* YOUR TASK
Read the records beneath this task and copy every line that contains the string "daha".

* Dataset entries
━━━━━━━━━━━━━━━━

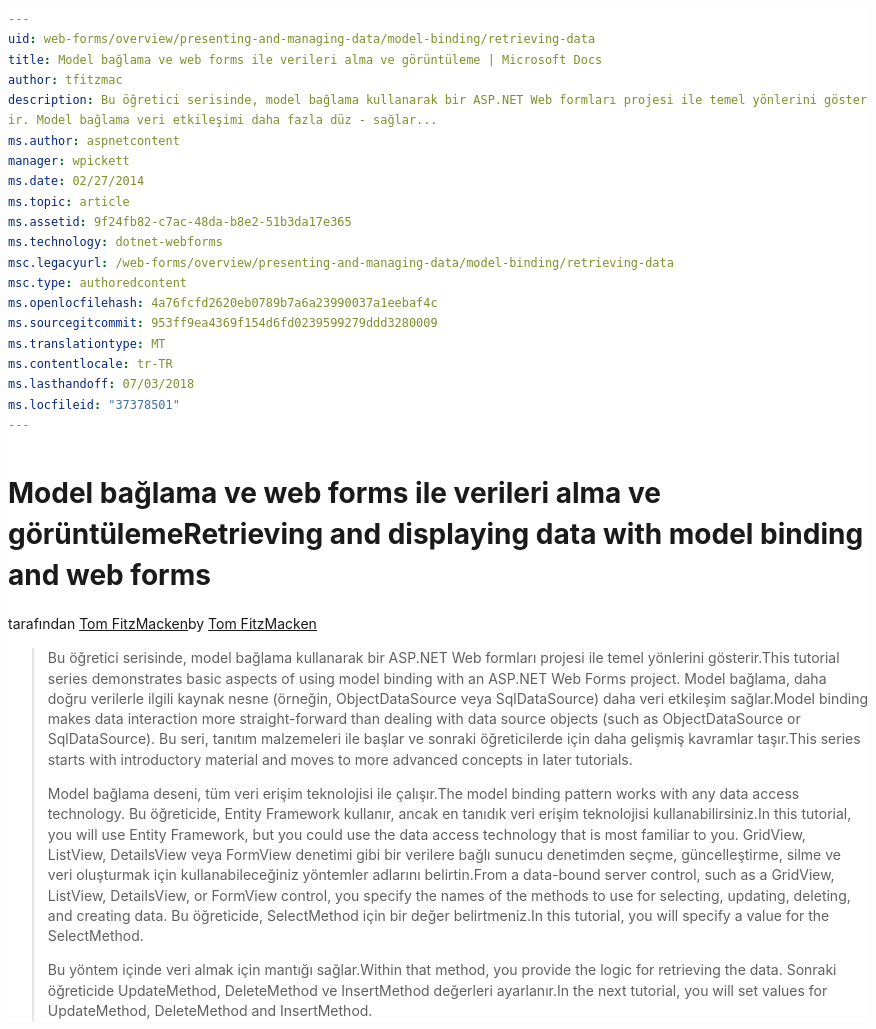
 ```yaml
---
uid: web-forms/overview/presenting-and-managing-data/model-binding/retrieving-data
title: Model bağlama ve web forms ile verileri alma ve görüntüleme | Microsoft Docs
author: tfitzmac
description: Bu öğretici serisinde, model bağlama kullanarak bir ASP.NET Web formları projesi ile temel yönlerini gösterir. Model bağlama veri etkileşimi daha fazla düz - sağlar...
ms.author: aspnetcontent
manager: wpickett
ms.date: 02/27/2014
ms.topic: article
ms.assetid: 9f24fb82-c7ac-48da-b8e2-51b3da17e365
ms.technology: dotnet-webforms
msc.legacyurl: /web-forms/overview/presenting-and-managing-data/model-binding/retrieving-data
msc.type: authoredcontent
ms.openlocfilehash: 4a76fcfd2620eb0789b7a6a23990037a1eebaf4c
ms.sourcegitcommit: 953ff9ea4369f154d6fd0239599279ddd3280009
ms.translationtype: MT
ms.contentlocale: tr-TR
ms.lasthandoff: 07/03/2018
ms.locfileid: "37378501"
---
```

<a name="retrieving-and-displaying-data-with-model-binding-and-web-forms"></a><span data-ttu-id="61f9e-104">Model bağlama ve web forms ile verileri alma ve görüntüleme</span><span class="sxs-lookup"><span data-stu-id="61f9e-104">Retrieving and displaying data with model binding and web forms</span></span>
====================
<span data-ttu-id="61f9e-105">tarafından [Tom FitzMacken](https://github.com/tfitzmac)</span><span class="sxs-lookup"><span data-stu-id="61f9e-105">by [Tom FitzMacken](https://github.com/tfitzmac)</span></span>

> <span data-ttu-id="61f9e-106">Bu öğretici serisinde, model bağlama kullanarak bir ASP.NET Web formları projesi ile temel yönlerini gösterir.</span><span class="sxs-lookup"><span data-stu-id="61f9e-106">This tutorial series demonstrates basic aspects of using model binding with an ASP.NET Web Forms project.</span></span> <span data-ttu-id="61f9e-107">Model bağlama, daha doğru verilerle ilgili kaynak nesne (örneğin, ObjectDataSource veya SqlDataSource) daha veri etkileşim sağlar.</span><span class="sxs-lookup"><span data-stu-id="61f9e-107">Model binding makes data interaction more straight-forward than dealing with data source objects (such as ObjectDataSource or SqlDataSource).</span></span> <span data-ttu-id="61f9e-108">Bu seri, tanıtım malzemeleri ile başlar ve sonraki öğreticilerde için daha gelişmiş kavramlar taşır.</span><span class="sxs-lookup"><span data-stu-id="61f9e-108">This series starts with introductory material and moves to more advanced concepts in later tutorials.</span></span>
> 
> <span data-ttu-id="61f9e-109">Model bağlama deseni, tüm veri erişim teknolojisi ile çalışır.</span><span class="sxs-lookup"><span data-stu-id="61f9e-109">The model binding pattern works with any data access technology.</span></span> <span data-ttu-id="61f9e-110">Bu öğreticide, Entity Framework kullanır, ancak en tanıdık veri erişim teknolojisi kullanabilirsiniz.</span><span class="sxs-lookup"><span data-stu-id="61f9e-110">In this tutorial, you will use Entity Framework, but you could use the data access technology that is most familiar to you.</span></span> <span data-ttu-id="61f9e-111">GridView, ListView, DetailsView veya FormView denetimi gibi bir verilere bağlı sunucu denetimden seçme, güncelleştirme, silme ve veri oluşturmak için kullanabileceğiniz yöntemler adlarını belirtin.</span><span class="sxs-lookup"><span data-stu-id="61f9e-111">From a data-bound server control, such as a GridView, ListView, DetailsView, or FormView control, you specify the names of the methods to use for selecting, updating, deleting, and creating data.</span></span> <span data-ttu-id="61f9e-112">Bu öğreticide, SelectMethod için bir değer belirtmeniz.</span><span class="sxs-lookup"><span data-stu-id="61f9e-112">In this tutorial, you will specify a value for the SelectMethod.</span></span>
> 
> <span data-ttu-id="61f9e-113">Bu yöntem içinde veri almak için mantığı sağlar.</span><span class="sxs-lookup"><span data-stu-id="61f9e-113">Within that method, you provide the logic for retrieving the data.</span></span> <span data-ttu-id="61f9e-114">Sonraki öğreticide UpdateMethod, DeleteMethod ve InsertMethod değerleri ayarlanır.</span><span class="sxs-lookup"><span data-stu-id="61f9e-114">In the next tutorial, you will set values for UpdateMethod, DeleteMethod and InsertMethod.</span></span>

━━━━━━━━━━━━━━━━

* RESULT OF THE TASK
description: Bu öğretici serisinde, model bağlama kullanarak bir ASP.NET Web formları projesi ile temel yönlerini gösterir. Model bağlama veri etkileşimi daha fazla düz - sağlar...
> <span data-ttu-id="61f9e-106">Bu öğretici serisinde, model bağlama kullanarak bir ASP.NET Web formları projesi ile temel yönlerini gösterir.</span><span class="sxs-lookup"><span data-stu-id="61f9e-106">This tutorial series demonstrates basic aspects of using model binding with an ASP.NET Web Forms project.</span></span> <span data-ttu-id="61f9e-107">Model bağlama, daha doğru verilerle ilgili kaynak nesne (örneğin, ObjectDataSource veya SqlDataSource) daha veri etkileşim sağlar.</span><span class="sxs-lookup"><span data-stu-id="61f9e-107">Model binding makes data interaction more straight-forward than dealing with data source objects (such as ObjectDataSource or SqlDataSource).</span></span> <span data-ttu-id="61f9e-108">Bu seri, tanıtım malzemeleri ile başlar ve sonraki öğreticilerde için daha gelişmiş kavramlar taşır.</span><span class="sxs-lookup"><span data-stu-id="61f9e-108">This series starts with introductory material and moves to more advanced concepts in later tutorials.</span></span>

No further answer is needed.